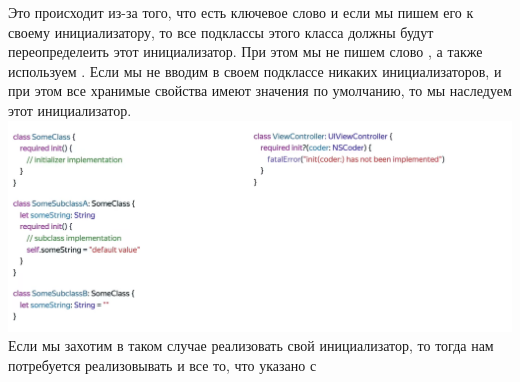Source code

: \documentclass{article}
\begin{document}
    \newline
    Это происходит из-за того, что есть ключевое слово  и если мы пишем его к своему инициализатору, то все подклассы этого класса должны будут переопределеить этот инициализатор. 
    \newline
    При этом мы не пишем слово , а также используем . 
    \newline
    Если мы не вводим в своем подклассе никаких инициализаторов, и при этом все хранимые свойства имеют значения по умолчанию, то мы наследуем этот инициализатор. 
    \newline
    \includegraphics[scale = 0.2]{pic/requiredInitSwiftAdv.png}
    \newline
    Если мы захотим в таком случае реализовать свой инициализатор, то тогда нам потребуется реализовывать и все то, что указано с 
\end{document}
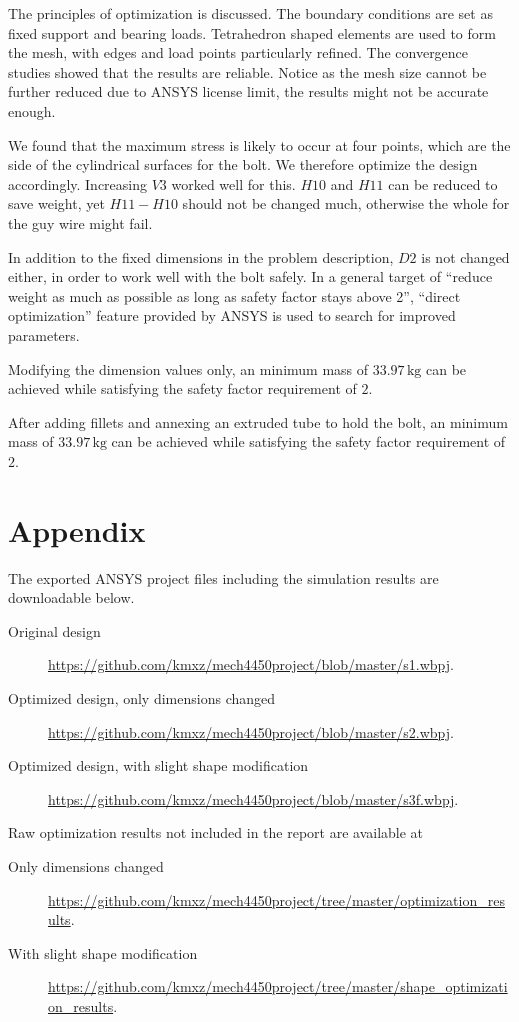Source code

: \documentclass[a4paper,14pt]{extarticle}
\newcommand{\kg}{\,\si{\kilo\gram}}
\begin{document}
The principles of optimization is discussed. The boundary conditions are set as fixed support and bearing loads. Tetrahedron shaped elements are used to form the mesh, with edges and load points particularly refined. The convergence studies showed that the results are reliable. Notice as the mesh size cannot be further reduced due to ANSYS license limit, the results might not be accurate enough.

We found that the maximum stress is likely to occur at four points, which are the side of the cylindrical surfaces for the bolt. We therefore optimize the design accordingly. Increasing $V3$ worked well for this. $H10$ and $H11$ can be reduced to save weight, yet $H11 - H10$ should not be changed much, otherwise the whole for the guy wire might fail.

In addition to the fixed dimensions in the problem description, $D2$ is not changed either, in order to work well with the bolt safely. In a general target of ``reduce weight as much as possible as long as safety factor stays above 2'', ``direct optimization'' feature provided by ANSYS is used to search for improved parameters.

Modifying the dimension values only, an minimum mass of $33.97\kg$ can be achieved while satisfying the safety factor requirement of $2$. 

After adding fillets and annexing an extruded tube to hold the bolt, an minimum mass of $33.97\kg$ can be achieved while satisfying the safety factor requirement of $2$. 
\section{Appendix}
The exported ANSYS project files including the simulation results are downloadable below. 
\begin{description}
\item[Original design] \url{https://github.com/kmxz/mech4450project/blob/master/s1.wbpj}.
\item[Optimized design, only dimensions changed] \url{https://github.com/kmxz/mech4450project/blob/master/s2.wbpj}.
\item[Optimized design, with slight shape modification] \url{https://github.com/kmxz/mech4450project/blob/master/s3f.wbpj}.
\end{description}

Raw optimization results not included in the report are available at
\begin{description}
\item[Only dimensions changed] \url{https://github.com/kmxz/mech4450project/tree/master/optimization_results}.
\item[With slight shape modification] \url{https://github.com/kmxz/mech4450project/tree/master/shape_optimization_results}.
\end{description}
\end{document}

## Try it
Return the lines beginning at the one that contains "design, only dimensions" and continuing through the last line of the data, exactly as they stand and without any others.

## Response area
\item[Optimized design, only dimensions changed] \url{https://github.com/kmxz/mech4450project/blob/master/s2.wbpj}.
\item[Optimized design, with slight shape modification] \url{https://github.com/kmxz/mech4450project/blob/master/s3f.wbpj}.
\end{description}

Raw optimization results not included in the report are available at
\begin{description}
\item[Only dimensions changed] \url{https://github.com/kmxz/mech4450project/tree/master/optimization_results}.
\item[With slight shape modification] \url{https://github.com/kmxz/mech4450project/tree/master/shape_optimization_results}.
\end{description}
\end{document}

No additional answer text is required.